平成18年式、スズキジムニー(JB23W)のスモール不灯にて入庫しました。
フォグランプの周りに、イカリングが装着されています。
このイカリングがスモール時点灯するのですが、左側が点灯しないようです。
作動条件はスモール時にイカリング点灯、フォグスイッチONでフォグ点灯と同時にイカリングが消灯。

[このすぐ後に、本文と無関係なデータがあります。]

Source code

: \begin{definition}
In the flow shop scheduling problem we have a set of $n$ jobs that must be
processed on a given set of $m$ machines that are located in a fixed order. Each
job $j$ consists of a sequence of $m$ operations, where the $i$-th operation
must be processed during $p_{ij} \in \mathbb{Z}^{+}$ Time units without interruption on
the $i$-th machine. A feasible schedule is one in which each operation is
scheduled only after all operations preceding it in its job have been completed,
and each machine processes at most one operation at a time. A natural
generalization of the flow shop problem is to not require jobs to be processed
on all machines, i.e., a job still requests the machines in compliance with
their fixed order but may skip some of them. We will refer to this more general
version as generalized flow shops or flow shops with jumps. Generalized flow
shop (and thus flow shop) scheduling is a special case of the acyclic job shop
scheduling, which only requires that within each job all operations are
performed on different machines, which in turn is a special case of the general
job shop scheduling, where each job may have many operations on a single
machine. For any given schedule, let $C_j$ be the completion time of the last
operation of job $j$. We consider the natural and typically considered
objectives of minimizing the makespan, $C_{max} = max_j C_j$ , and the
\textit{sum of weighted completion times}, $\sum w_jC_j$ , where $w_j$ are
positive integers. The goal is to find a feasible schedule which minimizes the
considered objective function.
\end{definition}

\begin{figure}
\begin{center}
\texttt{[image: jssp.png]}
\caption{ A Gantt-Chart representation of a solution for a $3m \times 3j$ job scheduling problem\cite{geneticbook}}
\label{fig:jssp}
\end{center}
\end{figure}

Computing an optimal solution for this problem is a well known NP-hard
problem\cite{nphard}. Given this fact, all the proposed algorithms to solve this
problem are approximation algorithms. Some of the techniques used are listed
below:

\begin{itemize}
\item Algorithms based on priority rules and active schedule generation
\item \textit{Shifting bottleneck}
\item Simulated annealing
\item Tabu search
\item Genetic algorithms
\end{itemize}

右側は正常に点灯するので、配線の分岐以降、左側の配線に不具合が考えられます。
バンパー下側から覗いてみると、6極のリレーが装着されていた。
配線を動かすと点灯する、どうやら接触不良なのだろうか。
このリレーも作動条件がよくわからない。
左右に1個ずつ装着されているのだが、もともとの純正フォグランプリレーがついているので、
ここでもリレーを通してフォグ、あるいはイカリングに通電しているのか、
現段階では制御の内容はわからない。
いずれにせよ、配線の接触不良の部分だけの部分修理で解決すると思われるが、
配線自体の劣化の進みがひどく、配線はただぶら下がっているだけであり、
部分修理しても不具合の再発や、これから雪が降る季節であり、バンパーの裏側に雪がたまり、
雪の重みで配線が切れてしまう恐れもあるため、お客様に現状の説明と根本的な修理を提案。

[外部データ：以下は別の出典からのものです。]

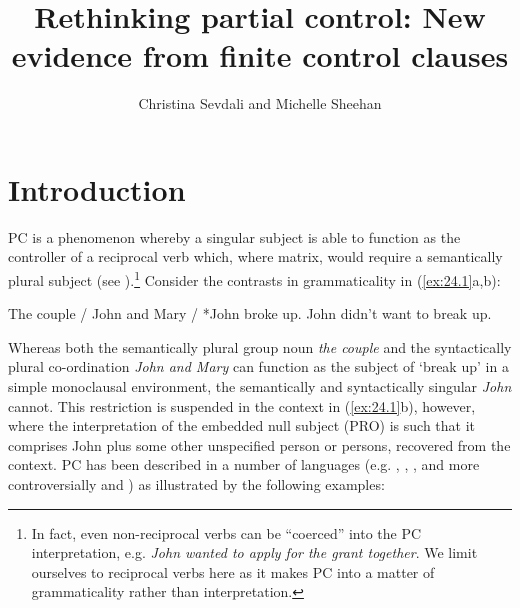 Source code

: \documentclass[output=paper]{langsci/langscibook}
\author{Christina Sevdali\affiliation{Ulster University} and Michelle Sheehan\affiliation{Anglia Ruskin University}}
\title{Rethinking partial control: New evidence from finite control clauses}
\begin{document}
\glsresetall
\renewcommand{\lsChapterFooterSize}{\footnotesize}
\maketitle

\section{Introduction}\label{sec:24.1}

\Gls{PC} is a
phenomenon whereby a singular subject is able to function as the controller of
a reciprocal verb which, where matrix, would require a semantically plural
subject (see \citealt{Landau2000}).\footnote{In fact, even non-reciprocal verbs
    can be “coerced” into the \gls{PC}
    interpretation, e.g. \textit{John wanted to apply for the grant together}. We limit
    ourselves to reciprocal verbs here as it makes \gls{PC} into a matter of grammaticality rather than interpretation.} Consider
the contrasts in grammaticality in (\ref{ex:24.1}a,b):\largerpage

\ea\label{ex:24.1}
	\ea The couple / John and Mary / *John broke up.
	\ex John didn’t want to break up.
	\z
\z

Whereas both the semantically plural group noun \emph{the couple} and the
syntactically plural co-ordination \emph{John and Mary} can function as the
subject of ‘break up’ in a simple monoclausal environment, the semantically and
syntactically singular \emph{John} cannot. This restriction is suspended in
the  context in (\ref{ex:24.1}b), however, where the interpretation of the embedded
null subject (PRO) is such that it comprises John plus some other unspecified
person or persons, recovered from the context. \gls{PC} has been described in a number of languages (e.g. ,
, ,  and more
controversially  and ) as
illustrated by the following examples:
\end{document}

配線を作り直し、雪や氷が付着しないようまとめることで修理を始める。
他の要望として、スモール時にイカリング点灯、フォグONで同時点灯にしたいということで、
あわせて配線の改造も一緒に行なうことに。
右側の配線の様子。 かなり劣化しています。
こちらは、左側の配線の様子。
同じく配線の劣化と腐食がすすんでいました。
やはりこれは全部作り直さないといけない。
配線と一緒に設置されていた6極リレー。
こちらも水が入り込んでいる様子で、そんなに長くはもたない状態。
配線修理しながら、配線を解読していたところ、ようやくこのリレーの役割が判明する。
6ピンのうち、スモールONで、スモール信号がb接点を通してイカリング点灯。
フォグスイッチON時、フォグ信号がそのままリレーのコイル側に入力されON、
b接点が開くことでイカリング信号を遮断する仕組みだったよう。
結局この6極リレーは、イカリングの点灯を制御するために使用していたようで、
フォグの電源のためではないことが判明。
今回のオーダーでは、イカリングはフォグONにて同時点灯のため、このリレーはいらないことに。
バンパー脱着、バンパー裏側からのフォグ状態の様子。
一旦、フォグランプもまるごと取り外すことに。
スモール信号の取り出しを確認のため、エンジンルームを覗くとスモール配線にエレクトロタップが。
調べてみると、やはりスモール配線からの分岐だったため、現状ではなんともないようだが、
今後の接触不良の回避のため、配線に直付けにする。
あわせて車両側の配線も作り直していく。
ステーごと取り外したフォグランプの様子。
かなりサビついている。
ところがここで、新たに不具合を発見。
イカリングの配線がイカリング本体のなかで接触不良をおこしているようだ。
強く触れると点いたり消えたり。
同時にイカリングも修理しないといけない。
普段はあまりやらない修理ではあるが、同じ寸法のイカリングもなく、
作り直すことに。
右側がもともと装着されていたLED。
背中合わせに左右に向いて作られていた。
かなり初期の頃の製品と思われる。
左側がこれから作るLED。
同じように寸法を合わせていく。
完成の様子。
これが1個のイカリングに2本装着されるので、合計4本作成。
(1本に付き2個のLEDを使用)
イカリングのLEDを作り上げた後に、配線も新設。
途中に抵抗とダイオードを入れていく。
点灯試験の様子。
ここからつぎの作業工程として、フォグランプに固定、配線を作り上げていくことに。
取り外したステー。
表面にサビが付いているので、ワイヤーブラシでサビの除去、塗装を施していきます。
フォグランプにステーを組み付けた様子。
これからバンパーに設置していきます。
バンパー裏側にフォグランプを固定、あわせて配線もきっちりと固定します。
無事点灯。
表側では、イカリングが点灯しているだけですが、バンパーの裏側やフォグランプの裏側の配線はすべて
作り直したもので、雪や氷が付着しないよう、固定されています。
やはり配線修理は見えないところが重要です。
戦いの後に… 。
電装部品の修理や、配線の修理のときは、作業台の上がいつもこのようになってしまいます。
これをかたずけるほうが、よっぽど大変です。